● **Problem requirements**:
Which lines in the records below contain the word "begin"? Report each of them.

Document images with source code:
_ _ _ _ _ _ _
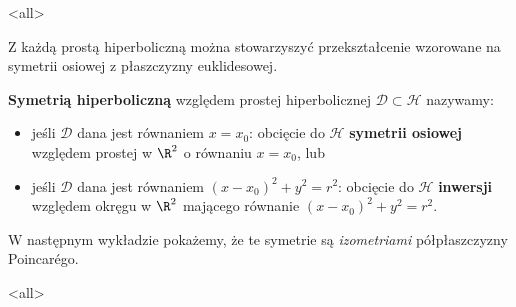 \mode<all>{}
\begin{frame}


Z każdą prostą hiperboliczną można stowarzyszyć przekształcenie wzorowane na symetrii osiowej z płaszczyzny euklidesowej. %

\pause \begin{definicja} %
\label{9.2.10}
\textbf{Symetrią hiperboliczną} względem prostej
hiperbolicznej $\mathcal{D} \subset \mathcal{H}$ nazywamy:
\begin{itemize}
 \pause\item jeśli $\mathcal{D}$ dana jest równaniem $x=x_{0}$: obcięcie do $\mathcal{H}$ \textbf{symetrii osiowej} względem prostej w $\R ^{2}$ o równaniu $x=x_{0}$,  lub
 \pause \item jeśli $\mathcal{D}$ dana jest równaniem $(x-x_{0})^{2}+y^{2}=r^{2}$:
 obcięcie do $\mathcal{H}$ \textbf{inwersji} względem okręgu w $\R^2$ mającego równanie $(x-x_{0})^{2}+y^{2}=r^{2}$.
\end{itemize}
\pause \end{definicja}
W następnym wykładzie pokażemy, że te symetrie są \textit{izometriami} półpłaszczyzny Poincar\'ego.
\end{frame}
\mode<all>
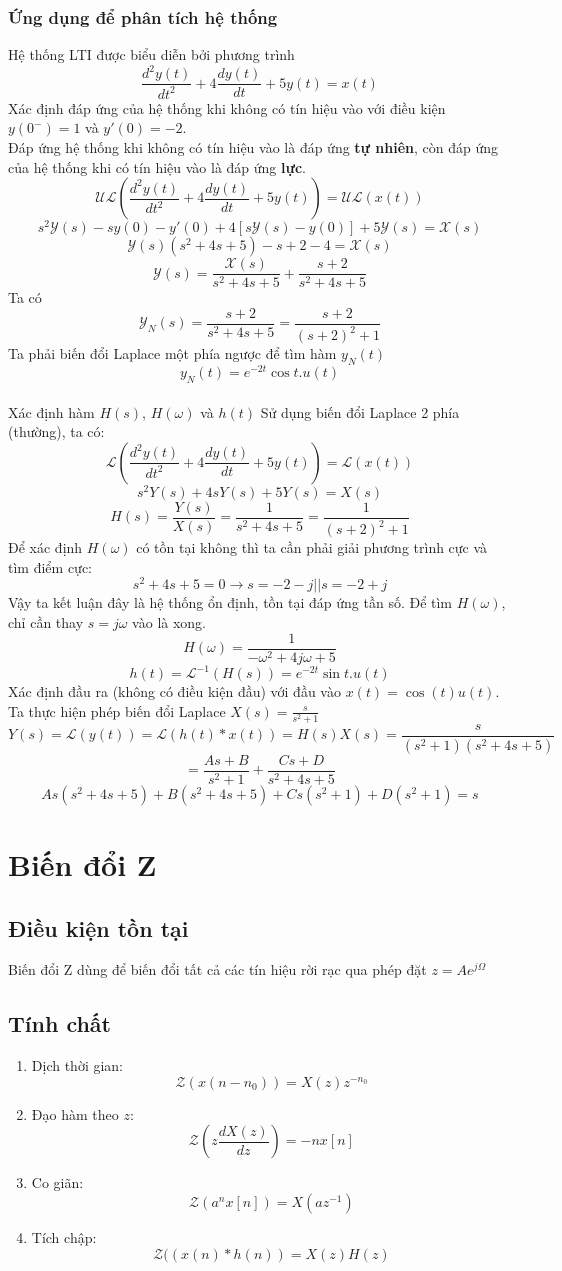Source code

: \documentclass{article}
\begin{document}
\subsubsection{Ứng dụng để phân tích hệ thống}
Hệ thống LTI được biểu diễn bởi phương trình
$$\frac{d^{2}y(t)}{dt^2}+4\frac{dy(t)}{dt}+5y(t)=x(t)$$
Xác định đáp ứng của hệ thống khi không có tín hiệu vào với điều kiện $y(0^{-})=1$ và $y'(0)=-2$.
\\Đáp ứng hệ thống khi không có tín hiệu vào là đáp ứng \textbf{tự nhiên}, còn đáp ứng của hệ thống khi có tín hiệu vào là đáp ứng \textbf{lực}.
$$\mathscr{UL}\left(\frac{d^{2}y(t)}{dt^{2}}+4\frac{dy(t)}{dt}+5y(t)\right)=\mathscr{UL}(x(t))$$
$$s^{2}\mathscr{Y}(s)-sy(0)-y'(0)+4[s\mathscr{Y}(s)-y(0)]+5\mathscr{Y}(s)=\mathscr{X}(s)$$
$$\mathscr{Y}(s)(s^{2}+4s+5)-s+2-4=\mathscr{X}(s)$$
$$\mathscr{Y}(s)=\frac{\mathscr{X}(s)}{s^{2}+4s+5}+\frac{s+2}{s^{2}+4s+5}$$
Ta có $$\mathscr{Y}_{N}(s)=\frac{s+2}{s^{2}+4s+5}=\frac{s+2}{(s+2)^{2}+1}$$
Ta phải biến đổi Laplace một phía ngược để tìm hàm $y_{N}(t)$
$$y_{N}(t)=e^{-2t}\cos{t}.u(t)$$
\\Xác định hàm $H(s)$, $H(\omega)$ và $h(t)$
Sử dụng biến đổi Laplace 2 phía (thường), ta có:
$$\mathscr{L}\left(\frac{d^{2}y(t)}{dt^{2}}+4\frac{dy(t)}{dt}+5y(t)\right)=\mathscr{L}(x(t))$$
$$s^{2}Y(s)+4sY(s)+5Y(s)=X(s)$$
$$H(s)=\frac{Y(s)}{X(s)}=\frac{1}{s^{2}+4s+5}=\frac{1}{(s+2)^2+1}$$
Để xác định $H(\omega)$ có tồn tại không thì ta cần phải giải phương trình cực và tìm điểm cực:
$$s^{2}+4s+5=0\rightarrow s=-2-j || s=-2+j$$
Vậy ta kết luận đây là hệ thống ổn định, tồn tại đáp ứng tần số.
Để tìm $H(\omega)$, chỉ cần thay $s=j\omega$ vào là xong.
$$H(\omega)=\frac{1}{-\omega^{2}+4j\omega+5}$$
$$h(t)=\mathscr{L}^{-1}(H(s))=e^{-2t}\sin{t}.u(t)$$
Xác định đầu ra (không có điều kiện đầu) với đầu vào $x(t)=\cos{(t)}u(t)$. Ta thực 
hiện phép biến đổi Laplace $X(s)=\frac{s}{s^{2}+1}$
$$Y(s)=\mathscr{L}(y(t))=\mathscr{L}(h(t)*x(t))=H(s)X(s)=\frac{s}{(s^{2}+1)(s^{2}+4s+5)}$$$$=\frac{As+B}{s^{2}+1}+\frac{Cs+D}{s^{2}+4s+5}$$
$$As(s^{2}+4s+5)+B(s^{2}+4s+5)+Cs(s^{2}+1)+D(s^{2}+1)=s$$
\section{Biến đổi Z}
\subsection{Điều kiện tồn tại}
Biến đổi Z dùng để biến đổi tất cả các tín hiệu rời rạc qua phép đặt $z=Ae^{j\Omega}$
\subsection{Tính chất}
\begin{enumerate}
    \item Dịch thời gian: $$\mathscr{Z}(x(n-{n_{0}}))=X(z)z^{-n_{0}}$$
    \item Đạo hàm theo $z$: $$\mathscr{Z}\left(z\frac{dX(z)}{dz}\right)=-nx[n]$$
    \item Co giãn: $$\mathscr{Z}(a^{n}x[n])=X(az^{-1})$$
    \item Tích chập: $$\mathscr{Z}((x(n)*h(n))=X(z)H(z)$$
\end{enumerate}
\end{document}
_ _ _ _ _ _ _
● **Answer to this task**:
\begin{frame}
\pause \begin{definicja} %
\begin{itemize}
\begin{document}
\begin{enumerate}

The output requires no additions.